Utilising policy types for effective ad hoc coordination in multiagent systems
View/ Open
Date
26/11/2015Author
Albrecht, Stefano Vittorino
Metadata
Abstract
This thesis is concerned with the ad hoc coordination problem. Therein, the goal is
to design an autonomous agent which can achieve high flexibility and efficiency in a
multiagent system that admits no prior coordination between the designed agent and
the other agents. Flexibility describes the agent’s ability to solve its task with a variety
of other agents in the system; efficiency is the relation between the agent’s payoffs and
time needed to solve the task; and no prior coordination means that the agent does not
a priori know how the other agents behave. This problem is relevant for a number of
practical applications, including human-machine interaction tasks, such as adaptive user
interfaces, robotic elderly care, and automated trading agents.
Motivated by this problem, the central idea studied in this thesis is to utilise a set of
policies, or types, to characterise the behaviour of other agents. Specifically, the idea is
to reduce the complexity of the interaction problem by assuming that the other agents
draw their latent type from some known or hypothesised space of types, and that the
assignment of types is governed by an unknown distribution. Based on the current
interaction history, we can form posterior beliefs about the relative likelihood of types.

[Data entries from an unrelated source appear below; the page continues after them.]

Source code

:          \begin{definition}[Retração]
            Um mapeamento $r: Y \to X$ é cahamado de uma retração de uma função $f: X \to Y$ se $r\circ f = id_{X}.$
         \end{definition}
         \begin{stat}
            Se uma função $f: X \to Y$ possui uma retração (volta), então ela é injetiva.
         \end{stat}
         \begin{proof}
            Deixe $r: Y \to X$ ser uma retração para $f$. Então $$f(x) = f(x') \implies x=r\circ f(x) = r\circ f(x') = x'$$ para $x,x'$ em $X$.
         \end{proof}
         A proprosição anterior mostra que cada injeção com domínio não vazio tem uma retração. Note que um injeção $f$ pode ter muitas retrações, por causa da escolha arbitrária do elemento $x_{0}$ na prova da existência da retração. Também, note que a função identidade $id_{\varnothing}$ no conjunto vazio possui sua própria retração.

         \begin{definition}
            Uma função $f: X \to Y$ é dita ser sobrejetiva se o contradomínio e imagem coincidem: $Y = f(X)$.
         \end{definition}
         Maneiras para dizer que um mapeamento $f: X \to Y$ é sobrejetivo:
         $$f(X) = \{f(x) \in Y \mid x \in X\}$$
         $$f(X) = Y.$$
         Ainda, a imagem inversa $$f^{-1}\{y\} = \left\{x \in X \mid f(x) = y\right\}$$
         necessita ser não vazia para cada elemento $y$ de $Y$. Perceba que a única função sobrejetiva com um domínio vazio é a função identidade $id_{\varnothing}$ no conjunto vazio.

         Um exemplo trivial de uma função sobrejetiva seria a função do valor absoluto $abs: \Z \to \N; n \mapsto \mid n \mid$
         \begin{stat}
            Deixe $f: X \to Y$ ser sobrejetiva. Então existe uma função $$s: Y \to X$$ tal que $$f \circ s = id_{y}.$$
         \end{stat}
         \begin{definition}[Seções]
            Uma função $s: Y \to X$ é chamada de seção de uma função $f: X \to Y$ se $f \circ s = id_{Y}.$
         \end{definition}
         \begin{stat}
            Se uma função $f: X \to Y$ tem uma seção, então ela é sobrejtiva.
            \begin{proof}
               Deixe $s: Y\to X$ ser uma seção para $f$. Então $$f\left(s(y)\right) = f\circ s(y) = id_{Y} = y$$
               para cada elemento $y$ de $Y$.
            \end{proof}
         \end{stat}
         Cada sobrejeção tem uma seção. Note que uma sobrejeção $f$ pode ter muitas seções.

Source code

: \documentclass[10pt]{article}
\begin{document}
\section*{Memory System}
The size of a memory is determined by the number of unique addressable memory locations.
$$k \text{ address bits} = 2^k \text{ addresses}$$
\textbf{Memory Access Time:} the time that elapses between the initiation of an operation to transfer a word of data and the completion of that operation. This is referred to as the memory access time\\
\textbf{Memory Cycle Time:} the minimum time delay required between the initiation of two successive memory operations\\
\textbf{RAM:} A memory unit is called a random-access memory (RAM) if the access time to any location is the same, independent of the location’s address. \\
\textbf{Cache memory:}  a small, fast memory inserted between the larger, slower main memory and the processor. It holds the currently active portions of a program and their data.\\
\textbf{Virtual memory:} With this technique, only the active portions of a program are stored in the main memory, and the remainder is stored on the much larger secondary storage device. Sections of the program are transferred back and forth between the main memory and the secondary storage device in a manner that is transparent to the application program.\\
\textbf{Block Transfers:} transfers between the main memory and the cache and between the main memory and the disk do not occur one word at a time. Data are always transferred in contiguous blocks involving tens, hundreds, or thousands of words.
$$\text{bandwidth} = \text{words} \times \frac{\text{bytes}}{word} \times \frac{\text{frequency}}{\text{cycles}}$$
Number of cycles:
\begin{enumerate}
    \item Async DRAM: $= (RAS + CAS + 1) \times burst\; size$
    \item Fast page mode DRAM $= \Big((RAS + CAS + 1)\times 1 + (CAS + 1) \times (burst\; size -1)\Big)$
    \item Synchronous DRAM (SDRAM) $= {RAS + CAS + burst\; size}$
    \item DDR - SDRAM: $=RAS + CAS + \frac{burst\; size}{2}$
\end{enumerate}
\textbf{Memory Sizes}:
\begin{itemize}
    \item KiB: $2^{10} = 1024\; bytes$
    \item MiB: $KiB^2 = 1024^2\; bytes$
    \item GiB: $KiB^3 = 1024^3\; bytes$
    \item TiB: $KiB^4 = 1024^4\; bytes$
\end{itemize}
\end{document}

These beliefs, combined with the future predictions of the types, can then be used in a
planning procedure to compute optimal responses. The aim of this thesis is to study the
potential and limitations of this idea in the context of ad hoc coordination.
We formulate the ad hoc coordination problem using a game-theoretic model called
the stochastic Bayesian game. Based on this model, we derive a canonical algorithmic
description of the idea outlined above, called Harsanyi-Bellman Ad Hoc Coordination
(HBA). The practical potential of HBA is demonstrated in two case studies, including a
human-machine experiment and a simulated logistics domain. We formulate basic ways
to incorporate evidence (i.e. observed actions) into posterior beliefs and analyse the
conditions under which the posterior beliefs converge to the true distribution of types.
Furthermore, we study the impact of prior beliefs over types (that is, before any actions
are observed) on the long-term performance of HBA, and show empirically that automatic
methods can compute prior beliefs with consistent performance effects. For
hypothesised (i.e. “guessed”) type spaces, we analyse the relations between hypothesised
and true type spaces under which HBA is still guaranteed to solve its task, despite
inaccuracies in hypothesised types. Finally, we show how HBA can perform an automatic
statistical analysis to decide whether to reject its behavioural hypothesis, i.e. the
combination of posterior beliefs and types.